La pregunta sobre este subgénero en cuestión cabe perfectamente en la cabeza de Lisa Brühlmann, directora de Blue my Mind, quien debe haberse preguntado cómo se podía retornar al relato de un tipo de narración quizás algo remanida hoy en día. Y frente a las preguntas posibles parece haber jugado todas las cartas a mano: no solo estamos ante un coming of age tradicional con adolescente que busca entender su lugar en el mundo recién llegada a un lugar que desconoce, sino que la película adopta una voluntad, que es la peligrosa tentativa de literalizar ese cambio. Ese juego, que puede salir muy bien o muy mal, es el que hace que la película avance con una claridad meridiana, sin concentrarse en el valor de la metáfora presunta.

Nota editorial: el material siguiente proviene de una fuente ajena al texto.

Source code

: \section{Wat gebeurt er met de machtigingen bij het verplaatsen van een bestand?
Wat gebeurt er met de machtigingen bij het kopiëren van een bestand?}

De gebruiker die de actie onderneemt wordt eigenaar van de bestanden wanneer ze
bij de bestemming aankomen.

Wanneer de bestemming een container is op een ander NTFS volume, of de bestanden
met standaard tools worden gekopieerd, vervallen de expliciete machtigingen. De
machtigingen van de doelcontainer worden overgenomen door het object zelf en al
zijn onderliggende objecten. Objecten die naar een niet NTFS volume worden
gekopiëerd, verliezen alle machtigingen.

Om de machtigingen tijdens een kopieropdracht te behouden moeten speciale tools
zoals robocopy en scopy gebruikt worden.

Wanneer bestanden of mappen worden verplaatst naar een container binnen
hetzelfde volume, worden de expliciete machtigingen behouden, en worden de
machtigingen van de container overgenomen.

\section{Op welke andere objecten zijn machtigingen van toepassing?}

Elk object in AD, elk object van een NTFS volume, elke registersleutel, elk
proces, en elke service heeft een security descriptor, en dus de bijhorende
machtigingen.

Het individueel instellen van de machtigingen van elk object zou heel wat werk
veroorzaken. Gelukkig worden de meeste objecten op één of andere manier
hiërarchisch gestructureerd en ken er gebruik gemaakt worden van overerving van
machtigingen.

En alguna medida, el valor del fantástico como género es lo que da a la película el combustible necesario para que la metáfora no sea tosca y burda y, contrariamente, se convierta en una pieza oscilante. Entre la necesidad de dar cuenta de la urgencia de un mundo adolescente en donde los personajes no quieren ser parias de un mundo que no hace más que clasificarlos, por un lado, y el juego del fantástico que busca romper con las coordenadas del realismo hasta hacerlo estallar, Blue my Mind demuestra saber elegir sus enemigos. Y acaso el asunto salga bien porque la película se instala, reside en el intersticio entre el drama familiar y la  tragedia biológica que va experimentando su protagonista. Pero esa oscilación no solo no se hace notar sino que forma parte de la misma cosa, como si no se produjera un corte entre ambas posibilidades de mundo.

 

Pero el salto más fuerte y palpable no sucede hasta bien avanzada la película, cuando esos extremos van estrechándose más hasta convertirse en una misma cosa. En ese momento, la literalidad del cambio se apodera y nos metemos de lleno en las reglas del fantástico, porque no atestiguamos otra cosa que SPOILER el nacimiento de una sirena, pero desde una perspectiva invertida. Ese proceso de cambio, esa mutación, es tratada en la película con la minuciosidad y el horror dignos de La mosca (David Cronenberg, 1986), pero con un tono que jamás se vale de las coordenadas del terror. De ahí que toda la transformación que la película presenta hable menos de una lectura asimilable a los clásicos relatos de adaptación y cambio. Lo que nos hace dar cuenta, en definitiva, que el proceso fue a la inversa del estipulado: no estábamos adentro de una coming of age sino que ese subgénero estaba dinamitando al fantástico que a la vez estaba dinamitando al primero. Ese sistema de dinamitaciones mutuas hace que, paradójicamente, ambas posibilidades convivan. Y por eso la metáfora no se instale a la vez que el fantástico no desarticule el drama. El resultado de tamaña combinación nos deja perplejos y lo suficientemente confundidos como para entender que acabamos de experimentar un hiato narrativo. Ese hiato, ese espacio irresuelto, es el que germina en nuestra cabeza, que busca aprendizajes, señales, cambios. Pero que, lo más seguro que tiene a mano es una historia sin moraleja sobre una adolescente que quería sentirse menos sola. Y que en el medio terminó convertida en algo que no habrá hecho más que condenarla.